When we define variables to hold data we have to specify the type of data that those variables will hold. The compiler then checks that what we are doing with the data makes sense to it, i.e. follows the rules. We can't for example store text in a number - the compiler will not allow it.
int a = "fred"; // Not allowed. Cannot implicitly convert 'string' to 'int'
The variable a is of type int, and assigning it the value "fred" which is a text string breaks the rules- the compiler is unable to do any kind of conversion of this string.

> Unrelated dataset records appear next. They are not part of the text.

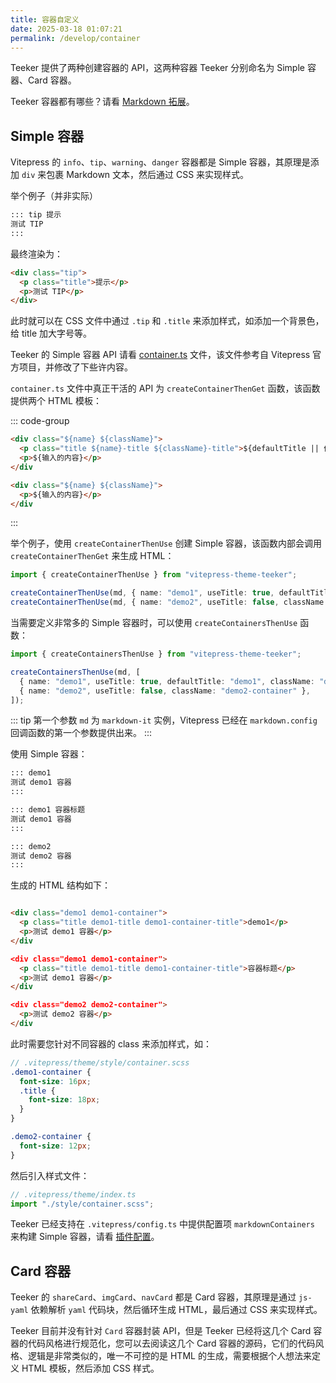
 ```yaml
---
title: 容器自定义
date: 2025-03-18 01:07:21
permalink: /develop/container
---
```


Teeker 提供了两种创建容器的 API，这两种容器 Teeker 分别命名为 Simple 容器、Card 容器。

Teeker 容器都有哪些？请看 [Markdown 拓展](/guide/markdown)。

## Simple 容器

Vitepress 的 `info`、`tip`、`warning`、`danger` 容器都是 Simple 容器，其原理是添加 `div` 来包裹 Markdown 文本，然后通过 CSS 来实现样式。

举个例子（并非实际）

```markdown
::: tip 提示
测试 TIP
:::
```

最终渲染为：

```html
<div class="tip">
  <p class="title">提示</p>
  <p>测试 TIP</p>
</div>
```

此时就可以在 CSS 文件中通过 `.tip` 和 `.title` 来添加样式，如添加一个背景色，给 title 加大字号等。

Teeker 的 Simple 容器 API 请看 [container.ts](https://github.com/Kele-Bingtang/vitepress-theme-teeker/blob/master/vitepress-theme-teeker/src/markdown/plugins/container.ts) 文件，该文件参考自 Vitepress 官方项目，并修改了下些许内容。

`container.ts` 文件中真正干活的 API 为 `createContainerThenGet` 函数，该函数提供两个 HTML 模板：

::: code-group

```html [开启标题]
<div class="${name} ${className}">
  <p class="title ${name}-title ${className}-title">${defaultTitle || 传入标题}</p>
  <p>${输入的内容}</p>
</div
```

```html [不开启标题]
<div class="${name} ${className}">
  <p>${输入的内容}</p>
</div
```

:::

举个例子，使用 `createContainerThenUse` 创建 Simple 容器，该函数内部会调用 `createContainerThenGet` 来生成 HTML：

```ts
import { createContainerThenUse } from "vitepress-theme-teeker";

createContainerThenUse(md, { name: "demo1", useTitle: true, defaultTitle: "demo1", className: "demo1-container" });
createContainerThenUse(md, { name: "demo2", useTitle: false, className: "demo2-container" });
```

当需要定义非常多的 Simple 容器时，可以使用 `createContainersThenUse` 函数：

```ts
import { createContainersThenUse } from "vitepress-theme-teeker";

createContainersThenUse(md, [
  { name: "demo1", useTitle: true, defaultTitle: "demo1", className: "demo1-container" },
  { name: "demo2", useTitle: false, className: "demo2-container" },
]);
```

::: tip
第一个参数 `md` 为 `markdown-it` 实例，Vitepress 已经在 `markdown.config` 回调函数的第一个参数提供出来。
:::

使用 Simple 容器：

```markdown
::: demo1
测试 demo1 容器
:::

::: demo1 容器标题
测试 demo1 容器
:::

::: demo2
测试 demo2 容器
:::
```

生成的 HTML 结构如下：

```html

<div class="demo1 demo1-container">
  <p class="title demo1-title demo1-container-title">demo1</p>
  <p>测试 demo1 容器</p>
</div

<div class="demo1 demo1-container">
  <p class="title demo1-title demo1-container-title">容器标题</p>
  <p>测试 demo1 容器</p>
</div

<div class="demo2 demo2-container">
  <p>测试 demo2 容器</p>
</div

```

此时需要您针对不同容器的 class 来添加样式，如：

```scss
// .vitepress/theme/style/container.scss
.demo1-container {
  font-size: 16px;
  .title {
    font-size: 18px;
  }
}

.demo2-container {
  font-size: 12px;
}
```

然后引入样式文件：

```ts
// .vitepress/theme/index.ts
import "./style/container.scss";
```

Teeker 已经支持在 `.vitepress/config.ts` 中提供配置项 `markdownContainers` 来构建 Simple 容器，请看 [插件配置](/reference/plugin-config)。

## Card 容器

Teeker 的 `shareCard`、`imgCard`、`navCard` 都是 Card 容器，其原理是通过 `js-yaml` 依赖解析 `yaml` 代码块，然后循环生成 HTML，最后通过 CSS 来实现样式。

Teeker 目前并没有针对 `Card` 容器封装 API，但是 Teeker 已经将这几个 Card 容器的代码风格进行规范化，您可以去阅读这几个 Card 容器的源码，它们的代码风格、逻辑是非常类似的，唯一不可控的是 HTML 的生成，需要根据个人想法来定义 HTML 模板，然后添加 CSS 样式。
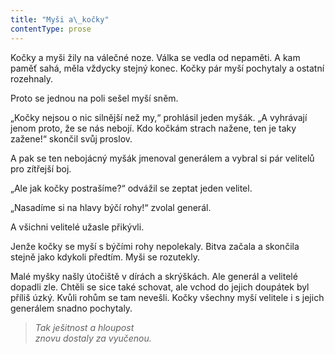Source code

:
 ```yaml
---
title: "Myši a\_kočky"
contentType: prose
---
```


Kočky a myši žily na válečné noze. Válka se vedla od nepaměti. A kam paměť sahá, měla vždycky stejný konec. Kočky pár myší pochytaly a ostatní rozehnaly.

Proto se jednou na poli sešel myší sněm.

„Kočky nejsou o nic silnější než my,“ prohlásil jeden myšák. „A vyhrávají jenom proto, že se nás nebojí. Kdo kočkám strach nažene, ten je taky zažene!“ skončil svůj proslov.

A pak se ten nebojácný myšák jmenoval generálem a vybral si pár velitelů pro zítřejší boj.

„Ale jak kočky postrašíme?“ odvážil se zeptat jeden velitel.

„Nasadíme si na hlavy býčí rohy!“ zvolal generál.

A všichni velitelé užasle přikývli.

Jenže kočky se myší s býčími rohy nepolekaly. Bitva začala a skončila stejně jako kdykoli předtím. Myši se rozutekly.

Malé myšky našly útočiště v dírách a skrýškách. Ale generál a velitelé dopadli zle. Chtěli se sice také schovat, ale vchod do jejich doupátek byl příliš úzký. Kvůli rohům se tam nevešli. Kočky všechny myší velitele i s jejich generálem snadno pochytaly.

  

> _Tak ješitnost a hloupost  
> znovu dostaly za vyučenou._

In C# 3.0, you can use the 'var' keyword - this uses static type inference to work out what the type of the variable is at compile time
var foo = new ClassName();
variable 'foo' will be of type 'ClassName' from then on.
One things that hasn't been mentioned is that C# is a CLS (Common Language Specification) compliant language. This is a set of rules that a .NET language has to adhere to in order to be interopable with other .NET languages.
So really C# is just keeping to these rules. To quote this MSDN article:
The CLS helps enhance and ensure
language interoperability by defining
a set of features that developers can
rely on to be available in a wide
variety of languages. The CLS also
establishes requirements for CLS
compliance; these help you determine
whether your managed code conforms to
the CLS and to what extent a given
tool supports the development of
managed code that uses CLS features.
If your component uses only CLS
features in the API that it exposes to
other code (including derived
classes), the component is guaranteed
to be accessible from any programming
language that supports the CLS.
Components that adhere to the CLS
rules and use only the features
included in the CLS are said to be
CLS-compliant components
Part of the CLS is the CTS the Common Type System.
If that's not enough acronyms for you then there's a tonne more in .NET such as CLI, ILasm/MSIL, CLR, BCL, FCL,
Because C# is a strongly typed language
Static typing also allows the compiler to make better optimizations, and skip certain steps. Take overloading for example, where you have multiple methods or operators with the same name differing only by their arguments. With a dynamic language, the runtime would need to grade each version in order to determine which is the best match. With a static language like this, the final code simply points directly to the appropriate overload.
Static typing also aids in code maintenance and refactoring. My favorite example being the Rename feature of many higher-end IDEs. Thanks to static typing, the IDE can find with certainty every occurrence of the identifier in your code, and leave unrelated identifiers with the same name intact.
I didn't notice if it were mentioned yet or not, but C# 4.0 introduces dynamic checking VIA the dynamic keyword. Though I'm sure you'd want to avoid it when it's not necessary.
Why C# requires me to specify the data type when creating a variable.
Why do we need to know the data type before a class instance?
I think one thing that most answers haven't referenced is the fact that C# was originally meant and designed as "managed", "safe" language among other things and a lot of those goals are arrived at via static / compile time verifiability. Knowing the variable datatype explicitly makes this problem MUCH easier to solve. Meaning that one can make several automated assessments (C# compiler, not JIT) about possible errors / undesirable behavior without ever allowing execution.
That verifiability as a side effect also gives you better readability, dev tools, stability etc. because if an automated algorithm can understand better what the code will do when it actually runs, so can you :)
Statically typed means that Compiler can perform some sort of checks at Compile time not at run time. Every variable is of particular or strong type in Static type. C# is strongly definitely strongly typed.